The microactuator can move at the two-phase interface under light control and has broad applications in energy conversion, biomedical engineering, and soft robotics. Due to noninvasiveness, remote controllability, and high energy conversion efficiency, the photothermal-induced Marangoni effect actuator has become a hot topic in microactuators. In this paper, we successfully fabricated a lightweight, porous, high photothermal, hydrophobic multi-walled carbon nanotube (MWCNT) photothermal actuator, which consists of MWCNTs, polydimethylsiloxane, and polystyrene particles. The optimal performance of the actuator was achieved by adjusting the material ratio and parameters.
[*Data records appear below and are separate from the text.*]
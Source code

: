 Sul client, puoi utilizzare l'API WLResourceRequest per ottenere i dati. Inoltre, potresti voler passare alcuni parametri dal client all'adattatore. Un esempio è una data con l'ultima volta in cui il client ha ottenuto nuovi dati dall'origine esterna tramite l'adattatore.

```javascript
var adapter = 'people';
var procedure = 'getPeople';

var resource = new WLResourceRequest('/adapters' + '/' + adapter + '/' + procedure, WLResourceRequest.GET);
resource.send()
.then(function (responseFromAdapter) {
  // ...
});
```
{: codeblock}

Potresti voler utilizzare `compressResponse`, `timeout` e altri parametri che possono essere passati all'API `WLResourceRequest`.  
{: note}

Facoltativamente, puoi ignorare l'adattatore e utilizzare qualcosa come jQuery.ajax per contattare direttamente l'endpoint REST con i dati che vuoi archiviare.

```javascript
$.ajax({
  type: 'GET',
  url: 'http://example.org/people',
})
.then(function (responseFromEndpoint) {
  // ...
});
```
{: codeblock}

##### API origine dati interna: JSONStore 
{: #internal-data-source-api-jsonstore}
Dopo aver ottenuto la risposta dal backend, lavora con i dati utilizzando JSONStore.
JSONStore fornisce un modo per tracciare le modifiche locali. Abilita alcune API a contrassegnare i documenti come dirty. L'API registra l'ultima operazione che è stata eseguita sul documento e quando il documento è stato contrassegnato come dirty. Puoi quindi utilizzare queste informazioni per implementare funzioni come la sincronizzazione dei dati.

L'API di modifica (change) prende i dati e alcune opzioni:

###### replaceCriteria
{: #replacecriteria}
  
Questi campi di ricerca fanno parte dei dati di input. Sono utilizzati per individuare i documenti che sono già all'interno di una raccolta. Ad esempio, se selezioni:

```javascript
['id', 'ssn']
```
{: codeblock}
The interaction mechanism between the composite photothermal materials and the light field under different laser irradiations was analyzed in detail. The movement patterns of the photothermal actuator at the air–liquid interface were discussed under different powers and wavelengths of the lasers. Under the irradiation of a laser with an intensity of 0.1 W·cm^–2, it can move forward by 41 mm within 12 s and rotate by 36° within 7 s. This MWCNT photothermal actuator lays a theoretical and experimental foundation for the application of such actuators in soft photothermal-driven robots and has broad application prospects in energy saving and the design of soft robotics.